WORK TASK:
Nothing but the lines from the start of the entries below through the line containing "meccanici in traslazione](lezioni/lezione_03.md)" should appear in the answer, copied exactly and free of pictures.

Source records:
^^^^^^^^^^^^^^^^
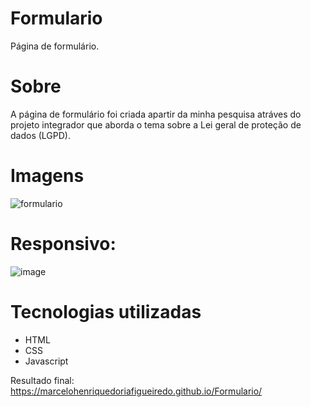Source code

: # Formulario
 Página de formulário.
 
 # Sobre
 A página de formulário foi criada apartir da minha pesquisa atráves do projeto integrador que aborda o tema sobre a Lei geral de proteção de dados (LGPD). 

# Imagens
![formulario](https://user-images.githubusercontent.com/68343463/156758270-9d0493c1-48ab-4746-9305-f2838bf2ee40.png)

# Responsivo:
![image](https://user-images.githubusercontent.com/68343463/156759109-96f1c53e-96a3-4109-b82f-b99d7c70e1d4.png)

# Tecnologias utilizadas
* HTML
* CSS
* Javascript

Resultado final: https://marcelohenriquedoriafigueiredo.github.io/Formulario/
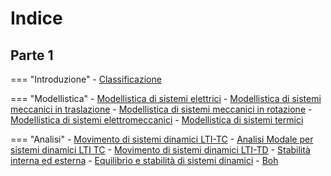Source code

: # Indice
## Parte 1

=== "Introduzione"
    - [Classificazione](lezioni/lezione_01.md)

=== "Modellistica"
    - [Modellistica di sistemi elettrici](lezioni/lezione_02.md)
    - [Modellistica di sistemi meccanici in traslazione](lezioni/lezione_03.md)
    - [Modellistica di sistemi meccanici in rotazione](lezioni/lezione_05.md)
    - [Modellistica di sistemi elettromeccanici](lezioni/lezione_06.md)
    - [Modellistica di sistemi termici](lezioni/lezione_07.md)
    
=== "Analisi"
    - [Movimento di sistemi dinamici LTI-TC](lezioni/lezione_04.md)
    - [Analisi Modale per sistemi dinamici LTI TC](lezioni/lezione_08.md)
    - [Movimento di sistemi dinamici LTI-TD](lezioni/lezione_09.md)
    - [Stabilità interna ed esterna](lezioni/lezione_11.md)
    - [Equilibrio e stabilità di sistemi dinamici](lezioni/lezione_10.md)
    - [Boh](lezioni/lezione_boh.md)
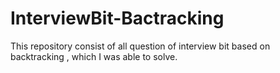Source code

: # InterviewBit-Bactracking
This repository consist of all question of interview bit based on backtracking , which I  was able to solve.
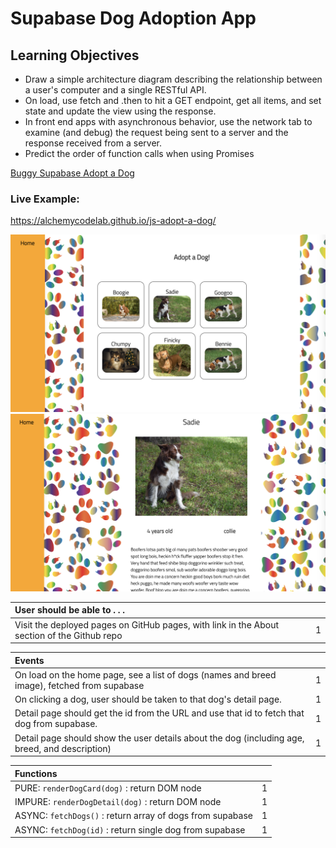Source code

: # Supabase Dog Adoption App

## Learning Objectives
- Draw a simple architecture diagram describing the relationship between a user's computer and a single RESTful API.
- On load, use fetch and .then to hit a GET endpoint, get all items, and set state and update the view using the response.
- In front end apps with asynchronous behavior, use the network tab to examine (and debug) the request being sent to a server and the response received from a server.
- Predict the order of function calls when using Promises

[Buggy Supabase Adopt a Dog](https://github.com/alchemycodelab/buggy-js-adopt-a-dog)

### Live Example:
https://alchemycodelab.github.io/js-adopt-a-dog/

![](assets/adopt-a-dog-detail.png)
![](assets/adopt-a-dog-list.png)


| User should be able to . . .                                                         |             |
| :----------------------------------------------------------------------------------- | ----------: |
| Visit the deployed pages on GitHub pages, with link in the About section of the Github repo|        1 |


| Events                                                                                |             |
| :----------------------------------------------------------------------------------- | ----------: |
| On load on the home page, see a list of dogs (names and breed image), fetched from supabase                               |        1 |
| On clicking a dog, user should be taken to that dog's detail page.  | 1 |
| Detail page should get the id from the URL and use that id to fetch that dog from supabase.                                      |        1 |
| Detail page should show the user details about the dog (including age, breed, and description) |     1 |

| Functions                                                                                |             |
| :----------------------------------------------------------------------------------- | ----------: |
| PURE: `renderDogCard(dog)` : return DOM node |1|
| IMPURE: `renderDogDetail(dog)` : return DOM node |1|
| ASYNC: `fetchDogs()` : return array of dogs from supabase |1|
| ASYNC: `fetchDog(id)` : return single dog from supabase |1|
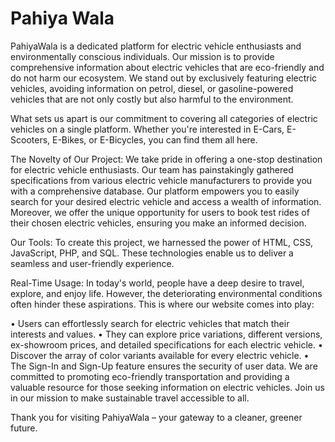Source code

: # Pahiya Wala
PahiyaWala is a dedicated platform for electric vehicle enthusiasts and environmentally conscious individuals. Our mission is to provide comprehensive information about electric vehicles that are eco-friendly and do not harm our ecosystem. We stand out by exclusively featuring electric vehicles, avoiding information on petrol, diesel, or gasoline-powered vehicles that are not only costly but also harmful to the environment.

What sets us apart is our commitment to covering all categories of electric vehicles on a single platform. Whether you're interested in E-Cars, E-Scooters, E-Bikes, or E-Bicycles, you can find them all here.

The Novelty of Our Project:
We take pride in offering a one-stop destination for electric vehicle enthusiasts. Our team has painstakingly gathered specifications from various electric vehicle manufacturers to provide you with a comprehensive database. Our platform empowers you to easily search for your desired electric vehicle and access a wealth of information. Moreover, we offer the unique opportunity for users to book test rides of their chosen electric vehicles, ensuring you make an informed decision.

Our Tools:
To create this project, we harnessed the power of HTML, CSS, JavaScript, PHP, and SQL. These technologies enable us to deliver a seamless and user-friendly experience.

Real-Time Usage:
In today's world, people have a deep desire to travel, explore, and enjoy life. However, the deteriorating environmental conditions often hinder these aspirations. This is where our website comes into play:

• Users can effortlessly search for electric vehicles that match their interests and values.
• They can explore price variations, different versions, ex-showroom prices, and detailed specifications for each electric vehicle.
• Discover the array of color variants available for every electric vehicle.
• The Sign-In and Sign-Up feature ensures the security of user data.
We are committed to promoting eco-friendly transportation and providing a valuable resource for those seeking information on electric vehicles. Join us in our mission to make sustainable travel accessible to all.

Thank you for visiting PahiyaWala – your gateway to a cleaner, greener future.
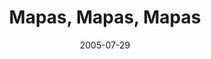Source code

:---
date: 2005-07-29
title: "Mapas, Mapas, Mapas"
source: elastico.net
sourceUrl: http://elastico.net/archives/005419.html
pdfLink: 20050729-borner-exhibit-elastico.pdf
---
^^^^^^^^^^^^^^^^
EXERCISE SOLUTION:
Source code

: # Formulario
 Página de formulário.
 
 # Sobre
 A página de formulário foi criada apartir da minha pesquisa atráves do projeto integrador que aborda o tema sobre a Lei geral de proteção de dados (LGPD). 

# Imagens
![formulario](https://user-images.githubusercontent.com/68343463/156758270-9d0493c1-48ab-4746-9305-f2838bf2ee40.png)

# Responsivo:
![image](https://user-images.githubusercontent.com/68343463/156759109-96f1c53e-96a3-4109-b82f-b99d7c70e1d4.png)

# Tecnologias utilizadas
* HTML
* CSS
* Javascript

Resultado final: https://marcelohenriquedoriafigueiredo.github.io/Formulario/
Source code

: # Indice
## Parte 1

=== "Introduzione"
    - [Classificazione](lezioni/lezione_01.md)

=== "Modellistica"
    - [Modellistica di sistemi elettrici](lezioni/lezione_02.md)
    - [Modellistica di sistemi meccanici in traslazione](lezioni/lezione_03.md)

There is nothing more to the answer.